An anonymous correspondent writes:
I’m a PhD student in psychology with a background in computer science. I have struggled with the morality of the statistical approaches for a while, until I discovered Bayesian statistics. It doesn’t solve everything, but at least I don’t have to bend my mind in so many weird ways.
I would like to ask a question. In the last few years, you seem to embrace preregistration, as can be seen for example in this blogpost. However, I haven’t found a way to convince my co-authors of this. The reason is that my PhD project is part of an outside collaboration. We have automated large parts of the data collection from questionnaires and wearables. This way, we gather lots and lots of data. However, given that we want to steer our data collection procedures as early as possible and don’t have much literature to build our hypotheses on, the project managers push for analyzing the data continuously (exploring the data). To me, this is a big red flag. However, I do see their points as well. As another argument, since we have so much data, we can save a lot of time on being meticulous before doing anything. So, I came up with a research protocol
1. Explore data and find result
2. Report preliminary result to client
3. Create preregistration
4. Verify the result on new data
5. If the result doesn’t hold anymore, go back to step 1
6. Report results to client
7. Write paperDo you think this is still worthy to be called a “preregistration”? If not, how would you do it?
My reply: Sure, this sounds reasonable. Preregistration is a set of steps, it’s not anything precise. See for example my preregistered analysis here. It’s good to do this in a way that gives space for data exploration, because Cantor’s corner.
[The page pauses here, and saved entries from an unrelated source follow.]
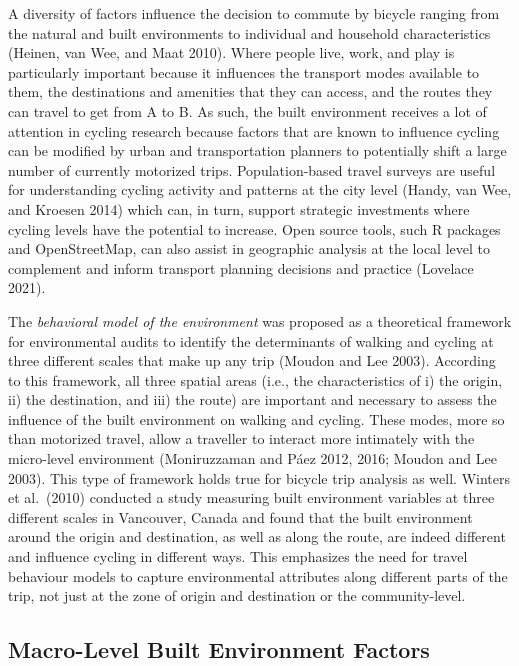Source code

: \documentclass[smallextended]{svjour3}       %
\begin{document}
A diversity of factors influence the decision to commute by bicycle
ranging from the natural and built environments to individual and
household characteristics (Heinen, van Wee, and Maat 2010). Where people
live, work, and play is particularly important because it influences the
transport modes available to them, the destinations and amenities that
they can access, and the routes they can travel to get from A to B. As
such, the built environment receives a lot of attention in cycling
research because factors that are known to influence cycling can be
modified by urban and transportation planners to potentially shift a
large number of currently motorized trips. Population-based travel
surveys are useful for understanding cycling activity and patterns at
the city level (Handy, van Wee, and Kroesen 2014) which can, in turn,
support strategic investments where cycling levels have the potential to
increase. Open source tools, such R packages and OpenStreetMap, can also
assist in geographic analysis at the local level to complement and
inform transport planning decisions and practice (Lovelace 2021).

The \emph{behavioral model of the environment} was proposed as a
theoretical framework for environmental audits to identify the
determinants of walking and cycling at three different scales that make
up any trip (Moudon and Lee 2003). According to this framework, all
three spatial areas (i.e., the characteristics of i) the origin, ii) the
destination, and iii) the route) are important and necessary to assess
the influence of the built environment on walking and cycling. These
modes, more so than motorized travel, allow a traveller to interact more
intimately with the micro-level environment (Moniruzzaman and Páez 2012,
2016; Moudon and Lee 2003). This type of framework holds true for
bicycle trip analysis as well. Winters et al.~(2010) conducted a study
measuring built environment variables at three different scales in
Vancouver, Canada and found that the built environment around the origin
and destination, as well as along the route, are indeed different and
influence cycling in different ways. This emphasizes the need for travel
behaviour models to capture environmental attributes along different
parts of the trip, not just at the zone of origin and destination or the
community-level.

\hypertarget{macro}{%
\subsection{Macro-Level Built Environment Factors}\label{macro}}
\end{document}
I agree with Andrew. To put it another way, a preregistration only means that this particular dataset has not been analyzed yet. Preliminary/pilot* data is a different dataset, so whether it’s been analyzed is irrelevant. In fact, the most clear preregistrations include the full analysis of pilot data.
* It’s important that the data that’s analyzed in the end does NOT include data from the preliminary dataset. They should have no overlap.
Instead of “find result”, it should say “guess explanation” “generate hypothesis”, “devise theory”, “derive model”, or similar. Those all mean the same thing.
How “the result” has become conflated with “the hypothesis” in your thinking would be interesting to figure out.
But yea, the first step of sciencinw is
1) Abduce an explanation for some observation(s). Better if you can come up with multiple alternatives. And it doesn’t matter how you do this. Exploring the data, praying, hallucinogens in the woods. Anything goes.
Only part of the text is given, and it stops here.